Given records:
———
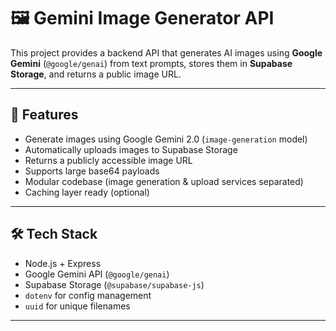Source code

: # 🖼️ Gemini Image Generator API

This project provides a backend API that generates AI images using **Google Gemini** (`@google/genai`) from text prompts, stores them in **Supabase Storage**, and returns a public image URL.

---

## 🚀 Features

- Generate images using Google Gemini 2.0 (`image-generation` model)
- Automatically uploads images to Supabase Storage
- Returns a publicly accessible image URL
- Supports large base64 payloads
- Modular codebase (image generation & upload services separated)
- Caching layer ready (optional)

---

## 🛠 Tech Stack

- Node.js + Express
- Google Gemini API (`@google/genai`)
- Supabase Storage (`@supabase/supabase-js`)
- `dotenv` for config management
- `uuid` for unique filenames

---
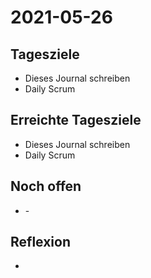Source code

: # 2021-05-26
## Tagesziele
* Dieses Journal schreiben
* Daily Scrum
## Erreichte Tagesziele
* Dieses Journal schreiben
* Daily Scrum
## Noch offen
* \-
## Reflexion
*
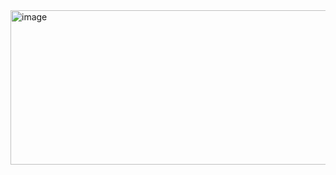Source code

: <img width="669" height="247" alt="image" src="https://github.com/user-attachments/assets/596628b7-453f-4dc2-8d67-a2e11c20d174" />
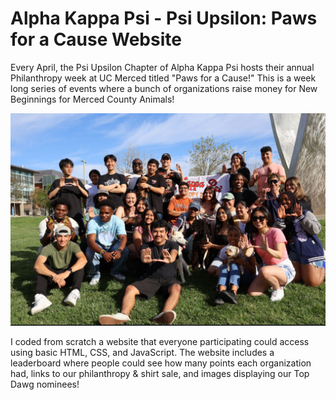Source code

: # Alpha Kappa Psi - Psi Upsilon: Paws for a Cause Website

Every April, the Psi Upsilon Chapter of Alpha Kappa Psi hosts their annual Philanthropy week at UC Merced titled "Paws for a Cause!" This is a week long series of events where a bunch of organizations raise money for New Beginnings for Merced County Animals!

![alt text](/philo.png.webp)

I coded from scratch a website that everyone participating could access using basic HTML, CSS, and JavaScript. The website includes a leaderboard where people could see how many points each organization had, links to our philanthropy & shirt sale, and images displaying our Top Dawg nominees!
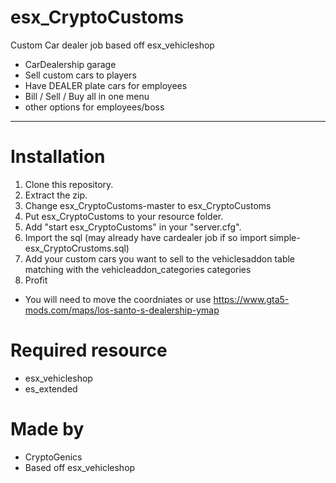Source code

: # esx_CryptoCustoms
Custom Car dealer job based off esx_vehicleshop

- CarDealership garage
- Sell custom cars to players
- Have DEALER plate cars for employees
- Bill / Sell / Buy all in one menu
- other options for employees/boss
___

# Installation
1. Clone this repository.
2. Extract the zip.
3. Change esx_CryptoCustoms-master to esx_CryptoCustoms
3. Put esx_CryptoCustoms to your resource folder.
4. Add "start esx_CryptoCustoms" in your "server.cfg".
5. Import the sql (may already have cardealer job if so import simple-esx_CryptoCrustoms.sql)
6. Add your custom cars you want to sell to the vehiclesaddon table matching with the vehicleaddon_categories categories
7. Profit

- You will need to move the coordniates or use https://www.gta5-mods.com/maps/los-santo-s-dealership-ymap

# Required resource
- esx_vehicleshop
- es_extended

# Made by
- CryptoGenics
- Based off esx_vehicleshop
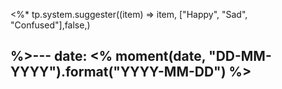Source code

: <%*
tp.system.suggester((item) => item, ["Happy", "Sad", "Confused"],false,)

%>---
date: <% moment(date, "DD-MM-YYYY").format("YYYY-MM-DD") %>
---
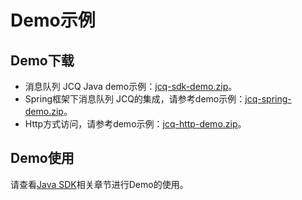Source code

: # Demo示例
## Demo下载

- 消息队列 JCQ Java demo示例：[jcq-sdk-demo.zip](http://jcq-inuse-important-cannotdelete.oss.cn-north-1.jcloudcs.com/jcq-sdk-demo.zip)。
- Spring框架下消息队列 JCQ的集成，请参考demo示例：[jcq-spring-demo.zip](http://jcq-inuse-important-cannotdelete.oss.cn-north-1.jcloudcs.com/jcq-spring-demo.zip)。
- Http方式访问，请参考demo示例：[jcq-http-demo.zip](../../../image/Internet-Middleware/Message-Queue/jcq-http-demo.zip)。


## Demo使用
   请查看[Java SDK](../SDK-Rerference/Java-SDK/Environment-Preparation.md)相关章节进行Demo的使用。
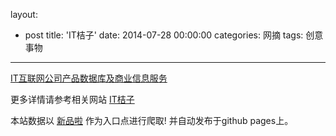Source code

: layout: 
  - post 
title: 'IT桔子' 
date: 2014-07-28 00:00:00 
categories: 网摘 
tags: 创意事物 
---

<a href="http://xinpinla.com/product/104" title="查看产品详情">
								IT互联网公司产品数据库及商业信息服务							</a>  

更多详情请参考相关网站 [IT桔子](http://itjuzi.com/)  

本站数据以 [新品啦](http://xinpinla.com/) 作为入口点进行爬取! 并自动发布于github pages上。  
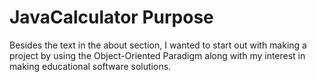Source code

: # JavaCalculator Purpose

Besides the text in the about section, I wanted to start out with making a project by using the Object-Oriented Paradigm along with my interest in making educational software solutions.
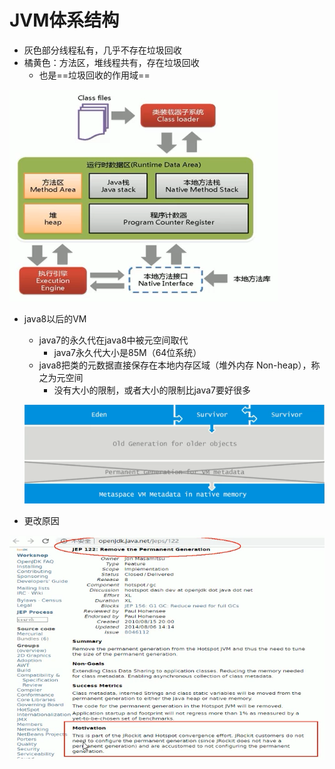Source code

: # JVM体系结构

- 灰色部分线程私有，几乎不存在垃圾回收
- 橘黄色：方法区，堆线程共有，存在垃圾回收
  - 也是==垃圾回收的作用域==

![](img/19.png) 



- java8以后的VM

  - java7的永久代在java8中被元空间取代
    - java7永久代大小是85M（64位系统）
  - java8把类的元数据直接保存在本地内存区域（堆外内存 Non-heap），称之为元空间
    - 没有大小的限制，或者大小的限制比java7要好很多

  ![](img/20.png) 

- 更改原因

![](img/21.png) 


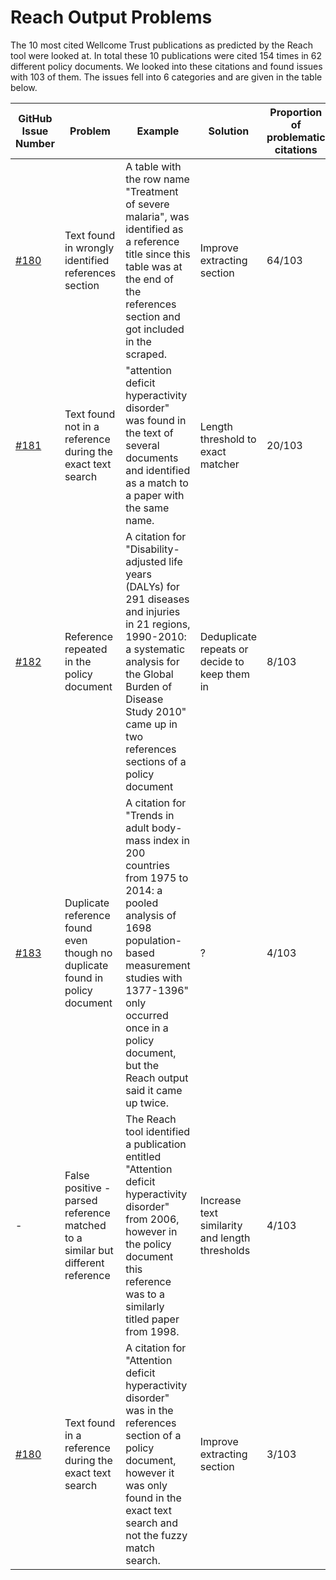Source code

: # Reach Output Problems

The 10 most cited Wellcome Trust publications as predicted by the Reach tool were looked at. In total these 10 publications were cited 154 times in 62 different policy documents. We looked into these citations and found issues with 103 of them. The issues fell into 6 categories and are given in the table below.

| GitHub Issue Number | Problem | Example | Solution | Proportion of problematic citations |
| --- | --- | --- | --- | --- |
| [#180](https://github.com/wellcometrust/policytool/issues/180) | Text found in wrongly identified references section | A table with the row name "Treatment of severe malaria", was identified as a reference title since this table was at the end of the references section and got included in the scraped. | Improve extracting section | 64/103 |
| [#181](https://github.com/wellcometrust/policytool/issues/181) | Text found not in a reference during the exact text search | "attention deficit hyperactivity disorder" was found in the text of several documents and identified as a match to a paper with the same name. | Length threshold to exact matcher | 20/103 |
| [#182](https://github.com/wellcometrust/policytool/issues/182) | Reference repeated in the policy document | A citation for "Disability-adjusted life years (DALYs) for 291 diseases and injuries in 21 regions, 1990-2010: a systematic analysis for the Global Burden of Disease Study 2010" came up in two references sections of a policy document | Deduplicate repeats or decide to keep them in | 8/103 |
| [#183](https://github.com/wellcometrust/policytool/issues/183) | Duplicate reference found even though no duplicate found in policy document | A citation for "Trends in adult body-mass index in 200  countries from 1975 to 2014: a pooled analysis of  1698 population-based measurement studies with   1377-1396" only occurred once in a policy document, but the Reach output said it came up twice. | ? | 4/103 |
| - | False positive - parsed reference matched to a similar but different reference | The Reach tool identified a publication entitled "Attention deficit hyperactivity disorder" from 2006, however in the policy document this reference was to a similarly titled paper from 1998. | Increase text similarity and length thresholds | 4/103 |
| [#180](https://github.com/wellcometrust/policytool/issues/180) | Text found in a reference during the exact text search | A citation for "Attention deficit hyperactivity disorder" was in the references section of a policy document, however it was only found in the exact text search and not the fuzzy match search. | Improve extracting section | 3/103 |
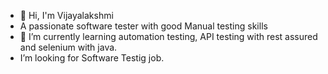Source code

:- 👋 Hi, I'm Vijayalakshmi
- A passionate software tester with good Manual testing skills
- 🌱 I’m currently learning automation testing, API testing with rest assured and selenium with java.
- I’m looking for Software Testig job.


<!---
VijiRaj-A/VijiRaj-A is a ✨ special ✨ repository because its `README.md` (this file) appears on your GitHub profile.
You can click the Preview link to take a look at your changes.
--->
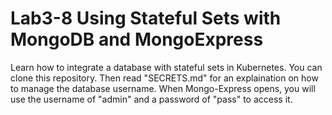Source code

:# Lab3-8 Using Stateful Sets with MongoDB and MongoExpress
Learn how to integrate a database with stateful sets in Kubernetes.  You can clone this repository.  Then read "SECRETS.md" for an explaination on how to manage the database username.  When Mongo-Express opens, you will use the username of "admin" and a password of "pass" to access it.

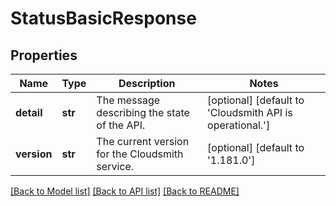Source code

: # StatusBasicResponse

## Properties
Name | Type | Description | Notes
------------ | ------------- | ------------- | -------------
**detail** | **str** | The message describing the state of the API. | [optional] [default to 'Cloudsmith API is operational.']
**version** | **str** | The current version for the Cloudsmith service. | [optional] [default to '1.181.0']

[[Back to Model list]](../README.md#documentation-for-models) [[Back to API list]](../README.md#documentation-for-api-endpoints) [[Back to README]](../README.md)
———
What needs to be done: From the first line above through the line containing "## 🚀 Features", copy everything exactly, without the pictures.

Exercise solution:
Source code

: # 🖼️ Gemini Image Generator API

This project provides a backend API that generates AI images using **Google Gemini** (`@google/genai`) from text prompts, stores them in **Supabase Storage**, and returns a public image URL.

---

## 🚀 Features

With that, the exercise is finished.